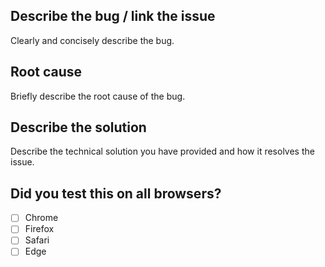 ## Describe the bug / link the issue

Clearly and concisely describe the bug.

## Root cause

Briefly describe the root cause of the bug.

## Describe the solution

Describe the technical solution you have provided and how it resolves the issue.

## Did you test this on all browsers?

- [ ] Chrome
- [ ] Firefox
- [ ] Safari
- [ ] Edge
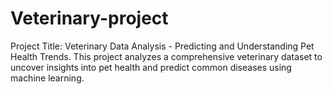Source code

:# Veterinary-project
Project Title: Veterinary Data Analysis - Predicting and Understanding Pet Health Trends.  This project analyzes a comprehensive veterinary dataset to uncover insights into pet health and predict common diseases using machine learning.

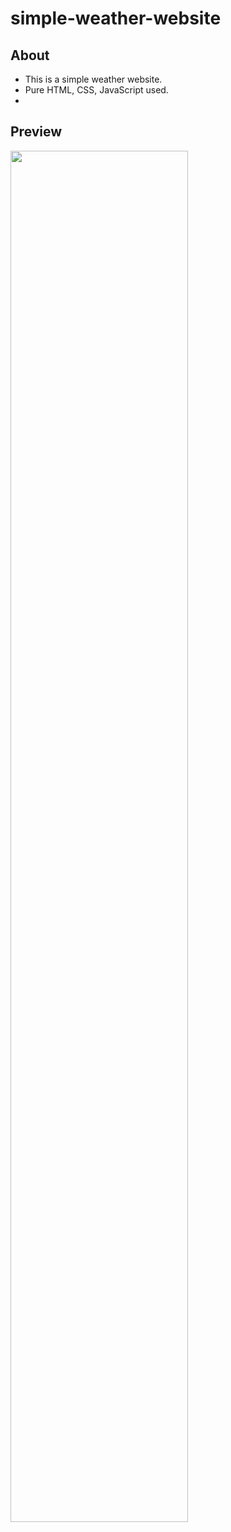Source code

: # simple-weather-website

## About
 - This is a simple weather website.
 -  Pure HTML, CSS, JavaScript used.
 -  
## Preview

<img src="https://user-images.githubusercontent.com/90236635/178144287-2d0c35f4-0b40-4b2c-bdfe-d874777eb87b.png" width="75%">

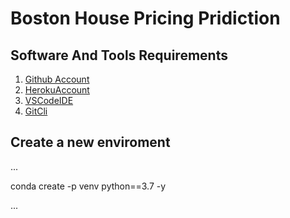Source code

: # Boston House Pricing Pridiction

## Software And Tools Requirements
1. [Github Account](https://github.com)
2. [HerokuAccount](https://heroku.com)
3. [VSCodeIDE](https://code.visualstudio.com)
4. [GitCli](https://git-scm.com/book/en/v2/Getting-Started-The-Command-Line)

## Create a new enviroment
...

conda create -p venv python==3.7 -y

...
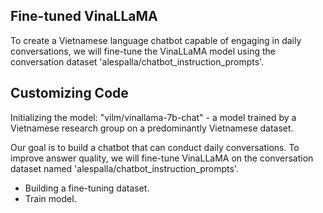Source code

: ## Fine-tuned VinaLLaMA
To create a Vietnamese language chatbot capable of engaging in daily conversations, we will fine-tune the VinaLLaMA model using the conversation dataset 'alespalla/chatbot_instruction_prompts'.
## Customizing Code
Initializing the model: "vilm/vinallama-7b-chat" - a model trained by a Vietnamese research group on a predominantly Vietnamese dataset.

Our goal is to build a chatbot that can conduct daily conversations. To improve answer quality, we will fine-tune VinaLLaMA on the conversation dataset named 'alespalla/chatbot_instruction_prompts'.
* Building a fine-tuning dataset.
* Train model.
::::::::
→ GOAL OF THE EXERCISE: Pictures are to be omitted; otherwise, write out the data exactly as it appears.

→ WRITTEN SOLUTION:
 ## Describe the bug / link the issue

Clearly and concisely describe the bug.

## Root cause

Briefly describe the root cause of the bug.

## Describe the solution

Describe the technical solution you have provided and how it resolves the issue.

## Did you test this on all browsers?

- [ ] Chrome
- [ ] Firefox
- [ ] Safari
- [ ] Edge
Source code

:# Veterinary-project
Project Title: Veterinary Data Analysis - Predicting and Understanding Pet Health Trends.  This project analyzes a comprehensive veterinary dataset to uncover insights into pet health and predict common diseases using machine learning.

Source code

: # simple-weather-website

## About
 - This is a simple weather website.
 -  Pure HTML, CSS, JavaScript used.
 -  
## Preview

<img src="https://user-images.githubusercontent.com/90236635/178144287-2d0c35f4-0b40-4b2c-bdfe-d874777eb87b.png" width="75%">

Source code

: # Boston House Pricing Pridiction

## Software And Tools Requirements
1. [Github Account](https://github.com)
2. [HerokuAccount](https://heroku.com)
3. [VSCodeIDE](https://code.visualstudio.com)
4. [GitCli](https://git-scm.com/book/en/v2/Getting-Started-The-Command-Line)

## Create a new enviroment
...

conda create -p venv python==3.7 -y

...
Source code

: ## Fine-tuned VinaLLaMA
To create a Vietnamese language chatbot capable of engaging in daily conversations, we will fine-tune the VinaLLaMA model using the conversation dataset 'alespalla/chatbot_instruction_prompts'.
## Customizing Code
Initializing the model: "vilm/vinallama-7b-chat" - a model trained by a Vietnamese research group on a predominantly Vietnamese dataset.

Our goal is to build a chatbot that can conduct daily conversations. To improve answer quality, we will fine-tune VinaLLaMA on the conversation dataset named 'alespalla/chatbot_instruction_prompts'.
* Building a fine-tuning dataset.
* Train model.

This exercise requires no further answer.